Maya Angelou Handwritten letter from the celebrated author to comedienne Phyllis Diller, reminiscing old times of their youth. Autograph letter signed: “Maya”, 1 page. No place, July 9, 1993. On card imprinted with her name to comedienne and actress Phyllis Diller.
“Dearest Phyllis”. In full: “What a joy to see your face, hear your name and remember when we were younger than we are today. I always wish the best to you and for you. Joy!”
Less than six months before she wrote this letter, Angelou became only the second poet in U.S. history to write and recite an original work for a Presidential inauguration (Bill Clinton, January 1993); Robert Frost was the first (John F. Kennedy, 1961). Best-selling author and poet Maya Angelou (1928-2014) was nominated for a Pulitzer Prize for Just Give Me a Cool Drink of Water ‘fore I Die (1971). Her autobiographical books, such as I Know Why the Caged Bird Sings (1970) and The Heart of a Woman (1981), recount her struggle for identity as a Black woman in a hostile world.
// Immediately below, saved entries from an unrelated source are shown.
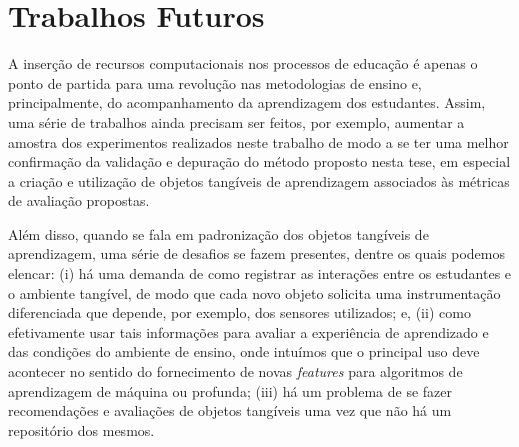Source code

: \section{Trabalhos Futuros}

A inserção de recursos computacionais nos processos de educação é apenas o ponto de partida para uma revolução nas metodologias de ensino e, principalmente, do acompanhamento da aprendizagem dos estudantes. Assim, uma série de trabalhos ainda precisam ser feitos, por exemplo, aumentar a amostra dos experimentos realizados neste trabalho de modo a se ter uma melhor confirmação da validação e depuração do método proposto nesta tese, em especial a criação e utilização de objetos tangíveis de aprendizagem associados às métricas de avaliação propostas.


Além disso, quando se fala em padronização dos objetos tangíveis de aprendizagem, uma série de desafios se fazem presentes, dentre os quais podemos elencar: (i) há uma demanda de como registrar as interações entre os estudantes e o ambiente tangível, de modo que cada novo objeto solicita uma instrumentação diferenciada que depende, por exemplo, dos sensores utilizados; e, (ii) como efetivamente usar tais informações para avaliar a experiência de aprendizado e das condições do ambiente de ensino, onde intuímos que o principal uso deve acontecer no sentido do fornecimento de novas \textit{features} para algoritmos de aprendizagem de máquina ou profunda; (iii) há um problema de se fazer recomendações e avaliações de objetos tangíveis uma vez que não há um repositório dos mesmos.

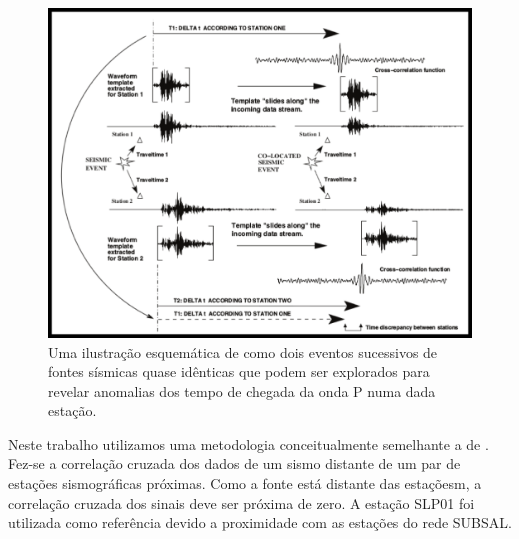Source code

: \begin{figure}[!ht]
\centering
\includegraphics[scale=0.6]{Figs/correlacao_tempo_de_chegada.png}
\caption[Uma ilustração esquemática mostrando a correlação dos tempos de chegada da onda P.]{Uma ilustração esquemática de como dois eventos sucessivos de fontes sísmicas quase idênticas que podem ser explorados para revelar anomalias dos tempo de chegada da onda P numa dada estação. \cite{gibbons_identification_2006}}
\label{teste_tempo}
\end{figure}

Neste trabalho utilizamos uma metodologia conceitualmente semelhante a de \cite{gibbons_identification_2006}. Fez-se a correlação cruzada dos dados de um sismo distante de um par de estações sismográficas próximas. Como a fonte está distante das estaçõesm, a correlação cruzada dos sinais deve ser próxima de zero. A estação SLP01 foi utilizada como referência devido a proximidade com as estações do rede SUBSAL. 

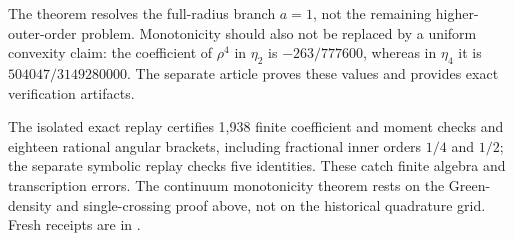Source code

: \begin{remark}[Scope]
The theorem resolves the full-radius branch $a=1$, not the remaining
higher-outer-order problem. Monotonicity should also not be replaced
by a uniform convexity claim: the coefficient of $\rho^4$ in
$\eta_2$ is $-263/777600$, whereas in $\eta_4$ it is
$504047/3149280000$. The separate article proves these values and
provides exact verification artifacts.
\end{remark}

The isolated exact replay certifies 1,938 finite coefficient and moment
checks and eighteen rational angular brackets, including fractional inner
orders $1/4$ and $1/2$; the separate symbolic replay checks five identities.
These catch finite algebra and transcription errors. The continuum
monotonicity theorem rests on the Green-density and single-crossing proof
above, not on the historical quadrature grid. Fresh receipts are in
.
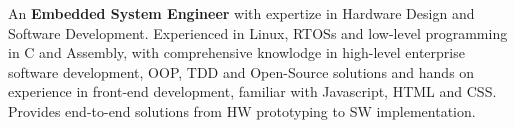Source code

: \nohyphens{\justify
An \textbf{Embedded System Engineer} with expertize in Hardware Design and Software Development. Experienced in Linux,
RTOSs and low-level programming in C and Assembly, with comprehensive knowlodge in high-level
enterprise software development, OOP, TDD and Open-Source solutions and hands on experience in front-end development,
familiar with Javascript, HTML and CSS. Provides end-to-end solutions from HW prototyping to SW implementation.
}
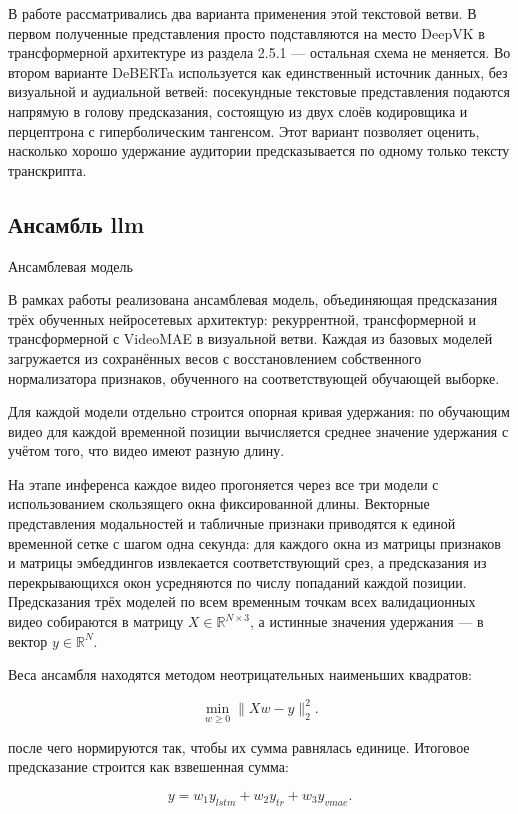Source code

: \documentclass[times]{itmo-student-thesis}
\begin{document}
В работе рассматривались два варианта применения этой текстовой ветви. В первом полученные представления просто подставляются на место DeepVK в трансформерной архитектуре из раздела 2.5.1 — остальная схема не меняется. Во втором варианте DeBERTa используется как единственный источник данных, без визуальной и аудиальной ветвей: посекундные текстовые представления подаются напрямую в голову предсказания, состоящую из двух слоёв кодировщика и перцептрона с гиперболическим тангенсом. Этот вариант позволяет оценить, насколько хорошо удержание аудитории предсказывается по одному только тексту транскрипта.

\subsection{Ансамбль llm}

Ансамблевая модель

В рамках работы реализована ансамблевая модель, объединяющая предсказания трёх обученных нейросетевых архитектур: рекуррентной, трансформерной и трансформерной с VideoMAE в визуальной ветви. Каждая из базовых моделей загружается из сохранённых весов с восстановлением собственного нормализатора признаков, обученного на соответствующей обучающей выборке.

Для каждой модели отдельно строится опорная кривая удержания: по обучающим видео для каждой временной позиции вычисляется среднее значение удержания с учётом того, что видео имеют разную длину.

На этапе инференса каждое видео прогоняется через все три модели с использованием скользящего окна фиксированной длины. Векторные представления модальностей и табличные признаки приводятся к единой временной сетке с шагом одна секунда: для каждого окна из матрицы признаков и матрицы эмбеддингов извлекается соответствующий срез, а предсказания из перекрывающихся окон усредняются по числу попаданий каждой позиции. Предсказания трёх моделей по всем временным точкам всех валидационных видео собираются в матрицу $X\in\mathbb{R}^{N\times 3}$, а истинные значения удержания — в вектор $y\in\mathbb{R}^{N}$.

Веса ансамбля находятся методом неотрицательных наименьших квадратов:

\[
\min_{w\ge 0}\lVert Xw-y\rVert_2^2.
\]

после чего нормируются так, чтобы их сумма равнялась единице. Итоговое предсказание строится как взвешенная сумма:

\[
y=w_1y_{lstm}+w_2y_{tr}+w_3y_{vmae}.
\]
\end{document}
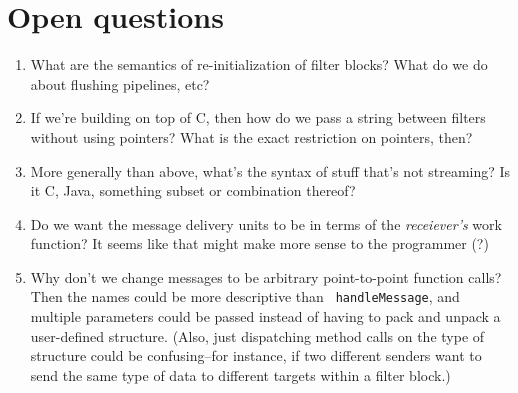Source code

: \section{Open questions}

\begin{enumerate}

\item What are the semantics of re-initialization of filter blocks?
What do we do about flushing pipelines, etc?

\item If we're building on top of C, then how do we pass a string
between filters without using pointers?  What is the exact restriction
on pointers, then?

\item More generally than above, what's the syntax of stuff that's not
streaming?  Is it C, Java, something subset or combination thereof?

\item Do we want the message delivery units to be in terms of the {\it
receiever's} work function?  It seems like that might make more sense
to the programmer (?)

\item Why don't we change messages to be arbitrary point-to-point
function calls?  Then the names could be more descriptive than {\tt
handleMessage}, and multiple parameters could be passed instead of
having to pack and unpack a user-defined structure.  (Also, just
dispatching method calls on the type of structure could be
confusing--for instance, if two different senders want to send the
same type of data to different targets within a filter block.)

\end{enumerate}

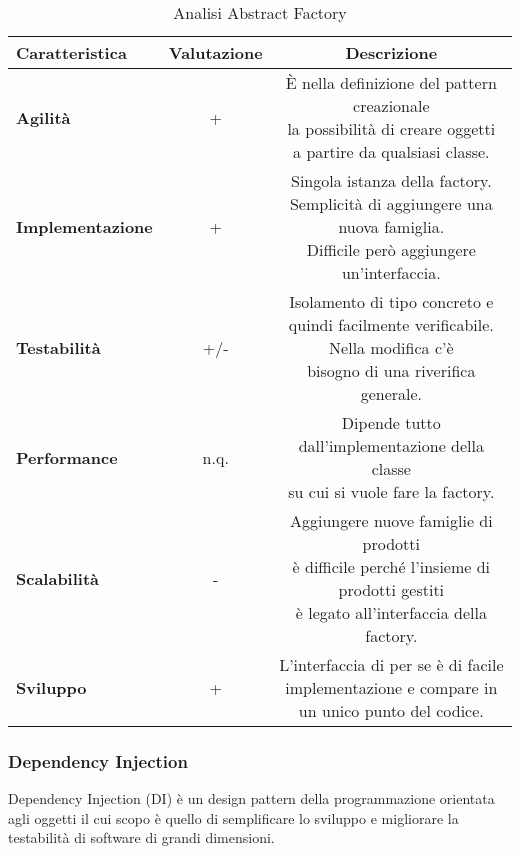 {{{\begin{itemize}
				\small %
				{\renewcommand\arraystretch{1.2} %
					\begin{center} \begin{table} \begin{tabular}{|l|c|c|}
						\hline
						{\textbf{Caratteristica}}&{\textbf{Valutazione}}&{\textbf{Descrizione}}\\
						\hline
						\textbf{Agilità} & + &  \minitab[c]{È nella definizione del pattern creazionale\\la possibilità di creare oggetti\\a partire da qualsiasi classe.} \\
						\hline
						\textbf{Implementazione} & + &  \minitab[c]{Singola istanza della factory.\\Semplicità di aggiungere una nuova famiglia.\\Difficile però aggiungere un'interfaccia.} \\
						\hline
						\textbf{Testabilità} & +/- &  \minitab[c]{Isolamento di tipo concreto e quindi facilmente verificabile.\\ Nella modifica c'è\\bisogno di una riverifica generale.} \\
						\hline
						\textbf{Performance} & n.q. &  \minitab[c]{Dipende tutto dall'implementazione della classe\\su cui si vuole fare la factory.} \\
						\hline
						\textbf{Scalabilità} & - &  \minitab[c]{Aggiungere nuove famiglie di prodotti\\è difficile perché l’insieme di prodotti gestiti\\è legato all'interfaccia della factory.}\\
						\hline
						\textbf{Sviluppo} & + &  \minitab[c]{L'interfaccia di per se è di facile\\implementazione e compare in un unico punto del codice.} \\
						\hline
					\end{tabular}
				\caption{Analisi Abstract Factory}
				\label{AAF}
			\end{table}
			 \end{center}
				}
			\end{itemize}
		}
	
		\subsubsection{Dependency Injection}{
			Dependency Injection (DI) è un design pattern della programmazione orientata agli oggetti il cui scopo è quello di semplificare lo sviluppo e migliorare la testabilità di software di grandi dimensioni.
			
}}}
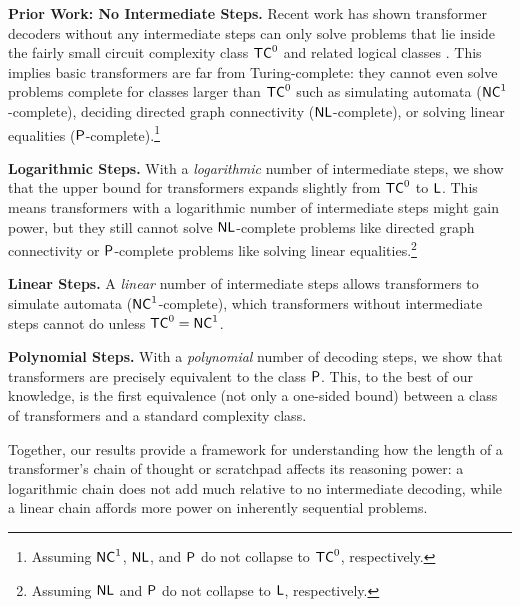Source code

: \documentclass{article}
\begin{document}
\noindent \textbf{Prior Work: No Intermediate Steps.}
Recent work has shown transformer decoders without any intermediate steps can only solve problems that lie inside the fairly small circuit complexity class $\TC^0$ \citep{merrill2023parallelism} and related logical classes \citep{merrill2023logic,chiang2023tighter}. This implies basic transformers are far from Turing-complete: they cannot even solve problems complete for classes larger than $\TC^0$ such as simulating automata ($\NC^1$-complete), deciding directed graph connectivity ($\NL$-complete), or solving linear equalities ($\P$-complete).\footnote{Assuming $\NC^1$, $\NL$, and $\P$ do not collapse to $\TC^0$, respectively.}

\noindent \textbf{Logarithmic Steps.}
With a \emph{logarithmic} number of intermediate steps, we show that the upper bound for transformers expands slightly from $\TC^0$ to $\L$. This means transformers with a logarithmic number of intermediate steps might gain power, but they still cannot solve $\NL$-complete problems like directed graph connectivity or $\P$-complete problems like solving linear equalities.\footnote{\label{footnote:no-collapse-to-L} Assuming $\NL$ and $\P$ do not collapse to $\L$, respectively.}

\noindent \textbf{Linear Steps.}
A \emph{linear} number of intermediate steps allows transformers to simulate automata ($\NC^1$-complete),
which transformers without intermediate steps cannot do unless $\TC^0 = \NC^1$.

\noindent \textbf{Polynomial Steps.}
With a \emph{polynomial} number of decoding steps, we show that transformers are precisely equivalent to the class $\P$. This, to the best of our knowledge, is the first equivalence (not only a one-sided bound) between a class of transformers and a standard complexity class.

Together, our results provide a framework for understanding how the length of a transformer's chain of thought or scratchpad affects its reasoning power: a logarithmic chain does not add much relative to no intermediate decoding, while a linear chain affords more power on inherently sequential problems. 
\end{document}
The first Black woman director in Hollywood, Angelou has written, produced, directed and starred in productions for stage, film and television. She was nominated for the 1973 Tony Award for Best Featured Actress in a Play for Look Away. In addition to her artistic pursuits, Angelou has also lent her voice and talents to Civil Rights causes.
Comedienne Phyllis Diller (1917-2012), known for her outrageous appearance, zany outfits, distinctive laugh and a stand-up act that featured frequent references to her fictional husband, “Fang”, and zingers about her sex appeal and numerous plastic surgeries, got her big break in March 1955 (at age 37), when she debuted at San Francisco’s Purple Onion club. A subsequent appearance on The Tonight Show hosted by Jack Paar launched her national career, which got a big boost after Bob Hope saw Diller.